Review of Faithfulness Under Fire: The story of Guido de BresPosted: June 1, 2011
Post/Review written by Geoff Henderson: Be Thou My Vision
I received an email the other day offering me the opportunity to review the book Faithfulness Under Fire: The story of Guido de Bres. Of course I jumped on it, and am glad I did.
Faithfulness Under Fire does a remarkable job of telling a short, but robust story, of the short, but robust story of a man named Guido de Bres. Pronounced “Gee-doe de Bray,” this remarkable man lived in Belgium in the early to middle 1500’s. Influenced by the Reformation truths of justification by faith alone, and the protestant discovery that you could read the bible for yourself, he soon became a marked man. On several occasions he fled to different countries like England and Switzerland to study and learn God’s Word under Calvin and Company.
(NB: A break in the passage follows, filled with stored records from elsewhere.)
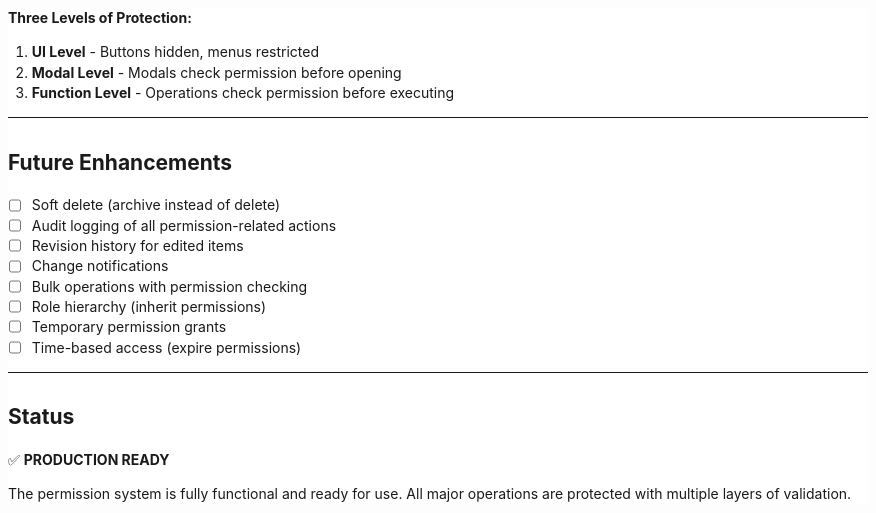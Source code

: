 **Three Levels of Protection:**
1. **UI Level** - Buttons hidden, menus restricted
2. **Modal Level** - Modals check permission before opening
3. **Function Level** - Operations check permission before executing

---

## Future Enhancements

- [ ] Soft delete (archive instead of delete)
- [ ] Audit logging of all permission-related actions
- [ ] Revision history for edited items
- [ ] Change notifications
- [ ] Bulk operations with permission checking
- [ ] Role hierarchy (inherit permissions)
- [ ] Temporary permission grants
- [ ] Time-based access (expire permissions)

---

## Status

✅ **PRODUCTION READY**

The permission system is fully functional and ready for use. All major operations are protected with multiple layers of validation.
Eventually he married and returned to Belgium. He began pastoring and preaching in secret, though those longing for the spiritual milk of the Word began to number in the thousands. You can’t be too discreet with those numbers!
Dodging the Holy Roman Emperor King Phillip II could last only so long. Eventually he was imprisoned and hung for his faith. Yet during his short life time of 44 years, he penned what became known as the Belgic Confession of Faith, still used by many Reformed churches today.
The illustrations in this short children’s book really make Guido’s story come alive today. My spirit truly stirred within me. I personally hadn’t ever heard of this man before, but upon reading this story, I now have a greater appreciation for the story behind the Belgic Confession. I’m quite guilty of looking at such confessions as though they appeared out of nowhere. Familiar with the story and creation of the Westminster Confession (part of our denomination’s constitution), I know little of the blood, sweat, tears, and martyrdom which often accompany many such articulations of faith. Such documents are more than documents: they are doctrine not just penned by authors but sealed and spread by the very blood of those who believed in such doctrine. Nowadays such formulations and articulations of doctrine cost us very little. But that was not always the case. Faithfulness Under Fire moves us to a simple, but greater appreciation of such confessions.